イギリス 1984
監督 マイケル・ラドフォード
原作 ジョージ・オーウェル
1949年に発表された、ディストピアSFの嚆矢とも言われるオーウェルの小説を映画化した作品。
1956年に一度映画化されてるんですが、そちらは未見。
どっちかというと1956年度版のほうが評価は高いみたいですね。
はたしてこの作品をリメイクと呼んでいいのかどうか、調べた限りでは不明。
本作の場合、小説の舞台となる1984年に合わせて映画を公開することで観客の興味をひきたかった、ってのも少なからずあったようで。
さて、それは成功したのかどうか、うーん、スベったんじゃねえか?という気がしなくもありません。
なんせ原作は東西冷戦が形をなしていく50年代、爆発的に売れ、オーウェリアンという言葉まで生み出し、アメリカじゃ反共主義のバイブルとまで言われた一作らしいですから。
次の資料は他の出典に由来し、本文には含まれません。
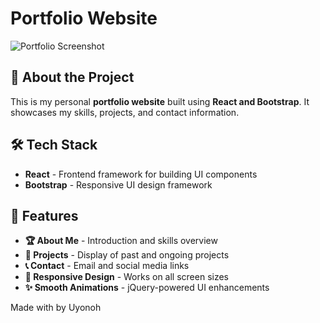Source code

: # Portfolio Website

![Portfolio Screenshot](screenshot.png) <!-- Add a screenshot of your site -->

## 🚀 About the Project
This is my personal **portfolio website** built using **React and Bootstrap**. It showcases my skills, projects, and contact information.

## 🛠️ Tech Stack
- **React** - Frontend framework for building UI components
- **Bootstrap** - Responsive UI design framework

## 📂 Features
- **🏆 About Me** - Introduction and skills overview
- **💼 Projects** - Display of past and ongoing projects
- **📞 Contact** - Email and social media links
- **🎨 Responsive Design** - Works on all screen sizes
- **✨ Smooth Animations** - jQuery-powered UI enhancements




Made with  by Uyonoh


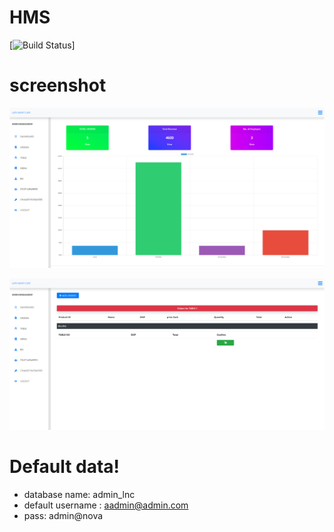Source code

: # HMS

[![Build Status](https://travis-ci.org/joemccann/dillinger.svg?branch=master)]

# screenshot

![alt text](/screenshot/dashboard.png)

![alt text](/screenshot/order.png)

# Default data!

  - database name: admin_lnc
  - default username : aadmin@admin.com
  - pass: admin@nova
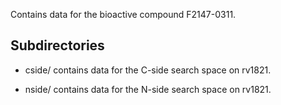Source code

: Contains data for the bioactive compound F2147-0311.

## Subdirectories

- cside/ contains data for the C-side search space on rv1821.

- nside/ contains data for the N-side search space on rv1821.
そういう作品を映像化するのって、やっぱりハードルが高いでしょうしね。
で、肝心の内容なんですが、今の感覚ではディストピアSFというより、ガタカ(1997)や未来世紀ブラジル(1985)あたりの雛形のようにも感じられましたね。
全体主義にどっぷり染まった管理社会をシニカルかつ生真面目に描いている、といった印象。
物語の舞台となる架空の1984年の世界では、3つの大国、オセアニア、ユーラシア、イースタシアによって分割統治されており、思想・言語・恋愛などあらゆる市民生活が徹底的に統制、テレスクリーンと呼ばれる双方向テレビによって常に市民は当局に管理されている状態でして。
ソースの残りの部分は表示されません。